Torino, 29 set. (askanews) – Una chiamata pubblica per trasformare balconi, finestre, palazzi e muri in un palcoscenico per celebrare la fotografia. Succede a Torino la sera del primo ottobre. A lanciare l’iniziativa, battezzata “Esterno Notte” è stata Camera, Centro Italiano per la fotografia, che celebra il suo primo lustro di vita, dal 30 settembre al 4 ottobre, con happening, mostre e letture.
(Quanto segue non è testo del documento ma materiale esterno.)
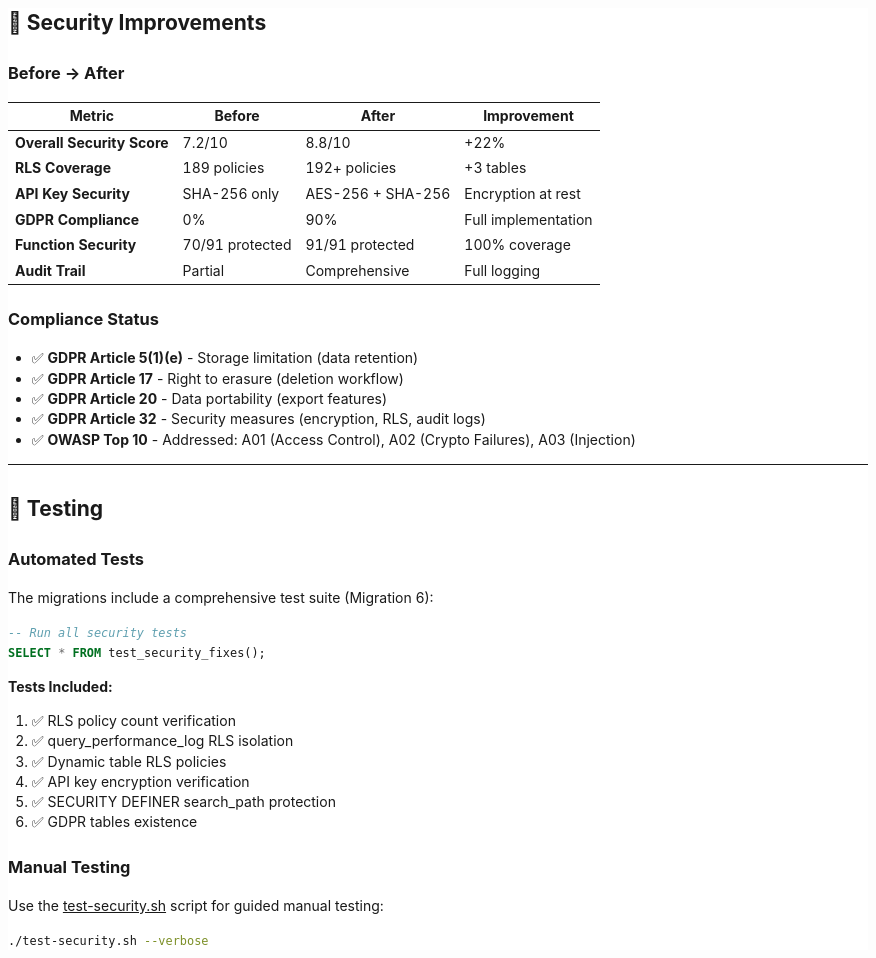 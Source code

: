 
## 🎯 Security Improvements

### Before → After

| Metric | Before | After | Improvement |
|--------|--------|-------|-------------|
| **Overall Security Score** | 7.2/10 | 8.8/10 | +22% |
| **RLS Coverage** | 189 policies | 192+ policies | +3 tables |
| **API Key Security** | SHA-256 only | AES-256 + SHA-256 | Encryption at rest |
| **GDPR Compliance** | 0% | 90% | Full implementation |
| **Function Security** | 70/91 protected | 91/91 protected | 100% coverage |
| **Audit Trail** | Partial | Comprehensive | Full logging |

### Compliance Status

- ✅ **GDPR Article 5(1)(e)** - Storage limitation (data retention)
- ✅ **GDPR Article 17** - Right to erasure (deletion workflow)
- ✅ **GDPR Article 20** - Data portability (export features)
- ✅ **GDPR Article 32** - Security measures (encryption, RLS, audit logs)
- ✅ **OWASP Top 10** - Addressed: A01 (Access Control), A02 (Crypto Failures), A03 (Injection)

---

## 🧪 Testing

### Automated Tests

The migrations include a comprehensive test suite (Migration 6):

```sql
-- Run all security tests
SELECT * FROM test_security_fixes();
```

**Tests Included:**
1. ✅ RLS policy count verification
2. ✅ query_performance_log RLS isolation
3. ✅ Dynamic table RLS policies
4. ✅ API key encryption verification
5. ✅ SECURITY DEFINER search_path protection
6. ✅ GDPR tables existence

### Manual Testing

Use the [test-security.sh](./test-security.sh) script for guided manual testing:

```bash
./test-security.sh --verbose
```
Duecento venticinque mila visitatori, 40 mostre, 220 workshop ed eventi e 160 ospiti internazionali: questo in sintesi il bilancio dei primi cinque anni di Camera, tracciato dal suo presidente Emanuele Chieli: “Quella che cinque anni fa era solo una scommessa oggi possiamo dire che sia una scommessa vinta. Camera è cresciuta molto, si è radicata sul territorio torinese. Crediamo di avere una buona visibilità in Italia, dove vogliamo essere punto di riferimento per la fotografia, e una buona visibilità internazionale”, ha sottolineato.

La fotografia in Italia, rispetto ad altri paesi europei, sembra essere figlia di un Dio minore. Camera vuole proprio colmare questo gap e in questi anni si è proposta anche come un piccolo centro studi, per formare una nuova generazione di talenti attraverso workshop in collaborazione con con Leika Academy e con l’ International Center of Photography di New York, ma anche per insegnare ai ragazzi a sapersi muovere tra i diversi linguaggi e registri della fotografia dal ritratto al reportage.
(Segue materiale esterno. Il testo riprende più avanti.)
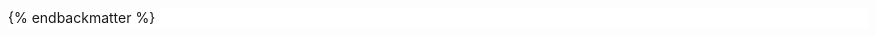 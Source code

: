 [^53]: Williams, J. (1837). A narrative of missionary enterprises in the South Sea Islands; : with remarks upon the natural history of the islands, origin, languages, traditions, and usages of the inhabitants. London, Published for the author by J. Snow, p. 123-124: <https://books.google.co.uk/books?id=5sEQAAAAIAAJ&vq=idol&pg=PA123#v=onepage&q&f=false>

[^54]: Pitman, Journal, ms. 6 vols, Sydney, State Library of New South Wales: 1831: 340; cited by Sissons, J. 2007. “From Post to Pillar: God-Houses and Social Fields in Nineteenth Century Rarotonga.” Journal of Material Culture 12(1): 59.

[^55]: When I completed by PhD in 2012, I had found a reference to Gill reporting that the young Rarotongan v’who had to come to this country to see an idol, in the Missionary museum’, I am extremely grateful to Rod Dixon whose Blog post for SOAS Special Collections (<https://blogs.soas.ac.uk/archives/2022/03/28/part-3-cook-islander-missionaries-recovering-hidden-histories-from-missionary-archives-isaia-papehias-travels-in-britain/>) made it clear who this young man was, and provided additional references which allow us to come closer to what Isaia Papeihia thought of the encounter ; Gill, W. (1855). Fifty-first Anniversary of the British and Foreign Bible Society. The Christian observer, Thomas Hatchard**:** 525-556; p. 554.

[^56]: Saunders Newsletter 5 October 1863, cited in Rod Dixon (2022) _Cook Islander missionaries: recovering hidden histories from missionary archives: Isaia Papehia’s travels in Britain:_ [_https://blogs.soas.ac.uk/archives/2022/03/28/part-3-cook-islander-missionaries-recovering-hidden-histories-from-missionary-archives-isaia-papehias-travels-in-britain/_]:(https://blogs.soas.ac.uk/archives/2022/03/28/part-3-cook-islander-missionaries-recovering-hidden-histories-from-missionary-archives-isaia-papehias-travels-in-britain/)

[^57]: Gordon, G. (1863). The Last Martyrs of Erromanga. Halifax, Nova Scotia, Macnab & Shaffer, p.237: <https://books.google.co.uk/books?id=CAMFAAAAYAAJ&pg=PA106&dq=The+Last+Martyrs+of+Erromanga&hl=en&newbks=1&newbks_redir=0&sa=X&ved=2ahUKEwjTlpDZ08aFAxV-VkEAHbuEDmIQ6AF6BAgKEAI#v=onepage&q&f=false>

{% endbackmatter %}


[^1]: Williams, J. (1837). A narrative of missionary enterprises in the South Sea Islands; : with remarks upon the natural history of the islands, origin, languages, traditions, and usages of the inhabitants. London, Published for the author by J. Snow, p. 113: <https://books.google.co.uk/books?id=5sEQAAAAIAAJ&newbks=1&newbks_redir=0&pg=PA113#v=onepage&q&f=false>
[^2]: Montgomery, J. 1831. Voyages and Travels by the Rev. Daniel Tyerman and George Bennet, Esq… Compiled from Original Documents. Frederick Westley and A.H. Davis. Volume 2: 121-122: <https://books.google.co.uk/books?id=T55LAAAAcAAJ&newbks=1&newbks_redir=0&dq=tyerman%20bennet&pg=PA95-IA1#v=onepage&q&f=false>
[^3]: Williams, J. (1837). A narrative of missionary enterprises in the South Sea Islands; : with remarks upon the natural history of the islands, origin, languages, traditions, and usages of the inhabitants. London, Published for the author by J. Snow, p. 116-117: <https://books.google.co.uk/books?id=5sEQAAAAIAAJ&newbks=1&newbks_redir=0&pg=PA116#v=onepage&q&f=false>
[^4]: The ancestral pole (Oc1978,Q.845.a-c) at the British Museum is missing the terminating phallus, but an image at the museum (Oc,A69.41) suggests this may not have always been the case, even if this was not apparent when it was displayed in the LMS museum.
[^5]: Williams, J. (1837). A narrative of missionary enterprises in the South Sea Islands; : with remarks upon the natural history of the islands, origin, languages, traditions, and usages of the inhabitants. London, Published for the author by J. Snow, p. 117: <https://books.google.co.uk/books?id=5sEQAAAAIAAJ&newbks=1&newbks_redir=0&pg=PA117#v=onepage&q&f=false>
[^6]: Today, its head is detachable, linked by a threaded metal rod. The British Museum catalogue has photographs showing the head attached to either end of the wrapped figure, suggesting it can be inserted into either end.
[^7]: Williams, J. (1837). A narrative of missionary enterprises in the South Sea Islands; : with remarks upon the natural history of the islands, origin, languages, traditions, and usages of the inhabitants. London, Published for the author by J. Snow, p. 119: <https://books.google.co.uk/books?id=5sEQAAAAIAAJ&newbks=1&newbks_redir=0&pg=PA119#v=onepage&q&f=false>
[^8]: Lovett, R. (1899). The History of the London Missionary Society 1795-1895. London, Oxford University Press, pp. 209-211.
[^9]: Tifai and Mohina, brother of Patii (former priest at Papetoai) were at Huahine, while Moeore, son of Tamatoa was at Ra’iatea; Davies, J. (1961). The History of the Tahitian Mission 1799-1830. The Hstory of the Tahitian Mission The Hstory of the Tahitian Mission; with Supplementary Papers from the Correspondence of the Missionaries. C. W. Newbury. Cambridge, The Hakluyt Society, p. 201, p.197.
[^10]: Chief among these, after 1814 was _The Active_, used by Samuel Marsden to provision Church Missionary Society missionaries at New Zealand from New South Wales. It was on the Active that Williams and other missionaries arrived in 1817.
[^11]: Ellis, W. (1829). _Polynesian researches_, during a residence of nearly six years in the South Sea Islands : including descriptions of the natural history and scenery of the islands, with remarks on the history, mythology, traditions, government, arts, manners, and customs of the inhabitants. London, Fisher, Son, & Jackson, Volume 1, p. 419: <https://books.google.co.uk/books?id=OeMRAAAAYAAJ&newbks=1&newbks_redir=0&dq=ellis%20polynesian%20researches&pg=PA419#v=onepage&q&f=false>
[^12]: Davies, J. (1961). The History of the Tahitian Mission 1799-1830. The Hstory of the Tahitian Mission The Hstory of the Tahitian Mission; with Supplementary Papers from the Correspondence of the Missionaries. C. W. Newbury. Cambridge, The Hakluyt Society, p. 201, p.222, 294, 304-309.
[^13]: Davies, J. (1961). The History of the Tahitian Mission 1799-1830. The Hstory of the Tahitian Mission The Hstory of the Tahitian Mission; with Supplementary Papers from the Correspondence of the Missionaries. C. W. Newbury. Cambridge, The Hakluyt Society, pp. 233-234, fn 1.
[^14]: Davies, J. (1961). The History of the Tahitian Mission 1799-1830. The Hstory of the Tahitian Mission The Hstory of the Tahitian Mission; with Supplementary Papers from the Correspondence of the Missionaries. C. W. Newbury. Cambridge, The Hakluyt Society, p. 349, 350.
[^15]: Letter from Rev. T. East of Birmingham. Missionary Chronicle for January 1821, p.45: <https://books.google.co.uk/books?id=IfEDAAAAQAAJ&newbks=1&newbks_redir=0&dq=missionary%20chronicle&pg=PA45#v=onepage&q&f=false>
[^16]: Thanks – Missionary Chronicle for February 1821, p.92: <https://books.google.co.uk/books?id=IfEDAAAAQAAJ&newbks=1&newbks_redir=0&dq=missionary%20chronicle&pg=PA92#v=onepage&q&f=false>
[^17]: Raiatea. Extract of an Account of the state of the Mission in the Island of Raiatea, and of the General Meeting of the Missionary Society there, Sept. 5, 1819., Missionary Chronicle for August 1820, p.349; <https://books.google.co.uk/books?id=4vADAAAAQAAJ&newbks=1&newbks_redir=0&dq=missionary%20chronicle&pg=PA351#v=onepage&q&f=false>
[^18]: Raiatea. Extract of an Account of the state of the Mission in the Island of Raiatea, and of the General Meeting of the Missionary Society there, Sept. 5, 1819., Missionary Chronicle for August 1820, p.351; <https://books.google.co.uk/books?id=4vADAAAAQAAJ&newbks=1&newbks_redir=0&dq=missionary%20chronicle&pg=PA351#v=onepage&q&f=false>
[^19]: Raiatea. Extract of an Account of the state of the Mission in the Island of Raiatea, and of the General Meeting of the Missionary Society there, Sept. 5, 1819., Missionary Chronicle for August 1820, p.351; <https://books.google.co.uk/books?id=4vADAAAAQAAJ&newbks=1&newbks_redir=0&dq=missionary%20chronicle&pg=PA351#v=onepage&q&f=false>
[^20]: Williams, J. (1837). A narrative of missionary enterprises in the South Sea Islands; : with remarks upon the natural history of the islands, origin, languages, traditions, and usages of the inhabitants. London, Published for the author by J. Snow, p. 43: <https://books.google.co.uk/books?id=5sEQAAAAIAAJ&newbks=1&newbks_redir=0&pg=PA43#v=onepage&q&f=false>
[^21]: Hooper, S. (2007). “Embodying Divinity: The Life of A’a.” The Journal of the Polynesia Society **116**(2): 131-179, p. 136.
[^22]: Tamatoa goes on to state: ‘There is one evil spirit; it is a Red Maro, Tero rai Puatata, is the name of this Maro, an evil spirit. Great also is this Red Maro, very many men have been killed in consequence of this Maro, the practice has been continued from of old down to time, and now I know the word of Jesus Christ our Lord’ – this seems to be the Maro mentioned in the account of Tyerman and Bennet (chapter 10).Translation of a Letter from Tamatoa, the King of Raiatea, to the Directors. Missionary Chronicle for February 1822, p. 74-5: <https://books.google.co.uk/books?id=SPEDAAAAQAAJ&newbks=1&newbks_redir=0&dq=missionary%20chronicle&pg=PA74-IA2#v=onepage&q&f=false>
[^23]: Missionary Chronicle for August 1822, p.327-331: <https://books.google.co.uk/books?id=SPEDAAAAQAAJ&newbks=1&newbks_redir=0&dq=missionary%20chronicle&pg=PA328#v=onepage&q&f=false>
[^24]: Missionary Chronicle for August 1822, p.329: <https://books.google.co.uk/books?id=SPEDAAAAQAAJ&newbks=1&newbks_redir=0&dq=missionary%20chronicle&pg=PA328#v=onepage&q&f=false>
[^25]: Missionary Chronicle for August 1822, p.329: <https://books.google.co.uk/books?id=SPEDAAAAQAAJ&newbks=1&newbks_redir=0&dq=missionary%20chronicle&pg=PA328#v=onepage&q&f=false>
[^26]: Williams, J. (1837). A narrative of missionary enterprises in the South Sea Islands; : with remarks upon the natural history of the islands, origin, languages, traditions, and usages of the inhabitants. London, Published for the author by J. Snow, p. 51: <https://books.google.co.uk/books?id=5sEQAAAAIAAJ&newbks=1&newbks_redir=0&pg=PA51#v=onepage&q&f=false>
[^27]: Williams, J. (1837). A narrative of missionary enterprises in the South Sea Islands; : with remarks upon the natural history of the islands, origin, languages, traditions, and usages of the inhabitants. London, Published for the author by J. Snow, p. 44-45: <https://books.google.co.uk/books?id=5sEQAAAAIAAJ&newbks=1&newbks_redir=0&pg=PA44#v=onepage&q&f=false>
[^28]: Williams, J. (1837). A narrative of missionary enterprises in the South Sea Islands; : with remarks upon the natural history of the islands, origin, languages, traditions, and usages of the inhabitants. London, Published for the author by J. Snow, p. 45: <https://books.google.co.uk/books?id=5sEQAAAAIAAJ&newbks=1&newbks_redir=0&pg=PA45#v=onepage&q&f=false>
[^29]: Williams, J. (1837). A narrative of missionary enterprises in the South Sea Islands; : with remarks upon the natural history of the islands, origin, languages, traditions, and usages of the inhabitants. London, Published for the author by J. Snow, p. 46: <https://books.google.co.uk/books?id=5sEQAAAAIAAJ&newbks=1&newbks_redir=0&pg=PA46#v=onepage&q&f=false>
[^30]: Ellis, W. (1829). _Polynesian researches_, during a residence of nearly six years in the South Sea Islands : including descriptions of the natural history and scenery of the islands, with remarks on the history, mythology, traditions, government, arts, manners, and customs of the inhabitants. London, Fisher, Son, & Jackson, Volume 2, p. 203: <https://books.google.co.uk/books?id=hOMRAAAAYAAJ&newbks=1&newbks_redir=0&dq=ellis%20polynesian%20researches&pg=PA203#v=onepage&q&f=false>
[^31]: Ellis, W. (1829). _Polynesian researches_, during a residence of nearly six years in the South Sea Islands : including descriptions of the natural history and scenery of the islands, with remarks on the history, mythology, traditions, government, arts, manners, and customs of the inhabitants. London, Fisher, Son, & Jackson, Volume 2, p. 198: <https://books.google.co.uk/books?id=hOMRAAAAYAAJ&newbks=1&newbks_redir=0&dq=ellis%20polynesian%20researches&pg=PA198#v=onepage&q&f=false>
[^32]: The Westmoreland had recently taken a party of settlers to South Africa, and then returned Rev. Thomas Kendall, Waitkato and Hongi Hika to New Zealand, following their visit to Britain.
[^33]: Williams, J. (1837). A narrative of missionary enterprises in the South Sea Islands; : with remarks upon the natural history of the islands, origin, languages, traditions, and usages of the inhabitants. London, Published for the author by J. Snow, p. 38: <https://books.google.co.uk/books?id=5sEQAAAAIAAJ&newbks=1&newbks_redir=0&pg=PA38#v=onepage&q&f=false>
[^34]: Williams, J. (1837). A narrative of missionary enterprises in the South Sea Islands; : with remarks upon the natural history of the islands, origin, languages, traditions, and usages of the inhabitants. London, Published for the author by J. Snow, p. 52: <https://books.google.co.uk/books?id=5sEQAAAAIAAJ&newbks=1&newbks_redir=0&pg=PA52#v=onepage&q&f=false>
[^35]: Prout, E. (1843). Memoirs of the life of the Rev. John Williams, missionary to Polynesia. London, John Snow, p.150-151: <https://books.google.co.uk/books?id=mMINAAAAQAAJ&newbks=1&newbks_redir=0&dq=prout%20memoirs%20of%20the%20life%20of%20john%20williams%201843&pg=PA150#v=onepage&q&f=false>
[^36]: Prout, E. (1843). Memoirs of the life of the Rev. John Williams, missionary to Polynesia. London, John Snow, p.152: <https://books.google.co.uk/books?id=mMINAAAAQAAJ&newbks=1&newbks_redir=0&dq=prout%20memoirs%20of%20the%20life%20of%20john%20williams%201843&pg=PA152#v=onepage&q&f=false>
[^37]: Prout, E. (1843). Memoirs of the life of the Rev. John Williams, missionary to Polynesia. London, John Snow, p.163: <https://books.google.co.uk/books?id=mMINAAAAQAAJ&newbks=1&newbks_redir=0&dq=prout%20memoirs%20of%20the%20life%20of%20john%20williams%201843&pg=PA163#v=onepage&q&f=false>
[^38]: These included Paumoana (a former scholar at Papetoai) and Mataitai, intended for Aitututaki, as well as Vahineino & Fanauara for Rarotonga.
[^39]: Prout, E. (1843). Memoirs of the life of the Rev. John Williams, missionary to Polynesia. London, John Snow, p. 172-178, Letter written on the Endeavour, July 6 1823: <https://books.google.co.uk/books?id=mMINAAAAQAAJ&newbks=1&newbks_redir=0&dq=prout%20memoirs%20of%20the%20life%20of%20john%20williams%201843&pg=PA172#v=onepage&q&f=false>
[^40]: Williams, J. (1837). A narrative of missionary enterprises in the South Sea Islands; : with remarks upon the natural history of the islands, origin, languages, traditions, and usages of the inhabitants. London, Published for the author by J. Snow, p. 64-65: <https://books.google.co.uk/books?id=5sEQAAAAIAAJ&newbks=1&newbks_redir=0&pg=PA64#v=onepage&q&f=false>
[^41]: Williams, J. (1837). A narrative of missionary enterprises in the South Sea Islands; : with remarks upon the natural history of the islands, origin, languages, traditions, and usages of the inhabitants. London, Published for the author by J. Snow, p. 63-64: <https://books.google.co.uk/books?id=5sEQAAAAIAAJ&newbks=1&newbks_redir=0&pg=PA63#v=onepage&q&f=false>
[^42]: Williams, J. (1837). A narrative of missionary enterprises in the South Sea Islands; : with remarks upon the natural history of the islands, origin, languages, traditions, and usages of the inhabitants. London, Published for the author by J. Snow, p. 69: <https://books.google.co.uk/books?id=5sEQAAAAIAAJ&newbks=1&newbks_redir=0&pg=PA70#v=onepage&q&f=false>
[^43]: Williams, J. (1837). A narrative of missionary enterprises in the South Sea Islands; : with remarks upon the natural history of the islands, origin, languages, traditions, and usages of the inhabitants. London, Published for the author by J. Snow, pp. 77-81: <https://books.google.co.uk/books?id=5sEQAAAAIAAJ&newbks=1&newbks_redir=0&pg=PA77#v=onepage&q&f=false>
[^44]: Williams, J. (1837). A narrative of missionary enterprises in the South Sea Islands; : with remarks upon the natural history of the islands, origin, languages, traditions, and usages of the inhabitants. London, Published for the author by J. Snow, pp. 87: <https://books.google.co.uk/books?id=5sEQAAAAIAAJ&newbks=1&newbks_redir=0&pg=PA87#v=onepage&q&f=false>
[^45]: Williams, J. (1837). A narrative of missionary enterprises in the South Sea Islands; : with remarks upon the natural history of the islands, origin, languages, traditions, and usages of the inhabitants. London, Published for the author by J. Snow, pp. 101: <https://books.google.co.uk/books?id=5sEQAAAAIAAJ&newbks=1&newbks_redir=0&pg=PA101#v=onepage&q&f=false>
[^46]: Williams, J. (1837). A narrative of missionary enterprises in the South Sea Islands; : with remarks upon the natural history of the islands, origin, languages, traditions, and usages of the inhabitants. London, Published for the author by J. Snow, pp. 101-103: <https://books.google.co.uk/books?id=5sEQAAAAIAAJ&newbks=1&newbks_redir=0&pg=PA102#v=onepage&q&f=false>
[^47]: Williams, J. (1837). A narrative of missionary enterprises in the South Sea Islands; : with remarks upon the natural history of the islands, origin, languages, traditions, and usages of the inhabitants. London, Published for the author by J. Snow, p. 107: <https://books.google.co.uk/books?id=5sEQAAAAIAAJ&newbks=1&newbks_redir=0&pg=PA107#v=onepage&q&f=false>
[^48]: Williams, J. (1837). A narrative of missionary enterprises in the South Sea Islands; : with remarks upon the natural history of the islands, origin, languages, traditions, and usages of the inhabitants. London, Published for the author by J. Snow, p. 108-110: <https://books.google.co.uk/books?id=5sEQAAAAIAAJ&newbks=1&newbks_redir=0&pg=PA108#v=onepage&q&f=false>
[^49]: Prout, E. (1843). Memoirs of the life of the Rev. John Williams, missionary to Polynesia. London, John Snow, p.194: <https://books.google.co.uk/books?id=mMINAAAAQAAJ&newbks=1&newbks_redir=0&dq=prout%20memoirs%20of%20the%20life%20of%20john%20williams%201843&pg=PA194#v=onepage&q&f=false>
[^50]: Prout, E. (1843). Memoirs of the life of the Rev. John Williams, missionary to Polynesia. London, John Snow, p. 196: <https://books.google.co.uk/books?id=mMINAAAAQAAJ&newbks=1&newbks_redir=0&dq=prout%20memoirs%20of%20the%20life%20of%20john%20williams%201843&pg=PA196#v=onepage&q&f=false>
[^51]: Montgomery, J. 1831. Voyages and Travels by the Rev. Daniel Tyerman and George Bennet, Esq… Compiled from Original Documents. Frederick Westley and A.H. Davis. Volume 2: 121-122: <https://books.google.co.uk/books?id=T55LAAAAcAAJ&newbks=1&newbks_redir=0&dq=tyerman%20bennet&pg=PA95-IA1#v=onepage&q&f=false>; A year later, the Haweis, now owned by Campbell & Co, Sydney traders who also purchased the Endeavour, was hired for a follow up visit, but it was Robert Bourne rather than John Williams who was selected by lot to go.
[^52]: Sissons, J. 2007. “From Post to Pillar: God-Houses and Social Fields in Nineteenth Century Rarotonga.” Journal of Material Culture 12(1): 47-63; Sissons, J. 2014. The Polynesian Iconoclasm, Berghahn. The account in the section that follows is largely taken from Sissons’ account.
I festeggiamenti per il primo lustro di attività arrivano in un anno difficile per i musei e per il mondo della cultura e Chieli non lo nega, ma rilancia: “Anche in momenti difficili sono convinto che chi investe in cultura ne abbia un ritorno e non solo di immagine. E’ davvero il momento di sostenere tutti insieme la cultura”.

Guarda con fiducia al futuro il direttore di Camera, Walter Guadagnini: “Uno dei punti di forza di Camera è il puntare su diversi elementi. Punteremo come di consueto su un mix di grandi nomi e di proposte più di ricerca, anche sorprendenti, dal punto di vista espositivo. Dal punto di vista del lavoro più quotidiano c’è in atto un grande lavoro sul digitale, che abbiamo imparato ad usare di corsa nei mesi scorsi e che vogliano continuare a sviluppare. Magari con un po’ più di calma e riflessione. E poi dovremo reinventare in questo periodo la parte didattica”.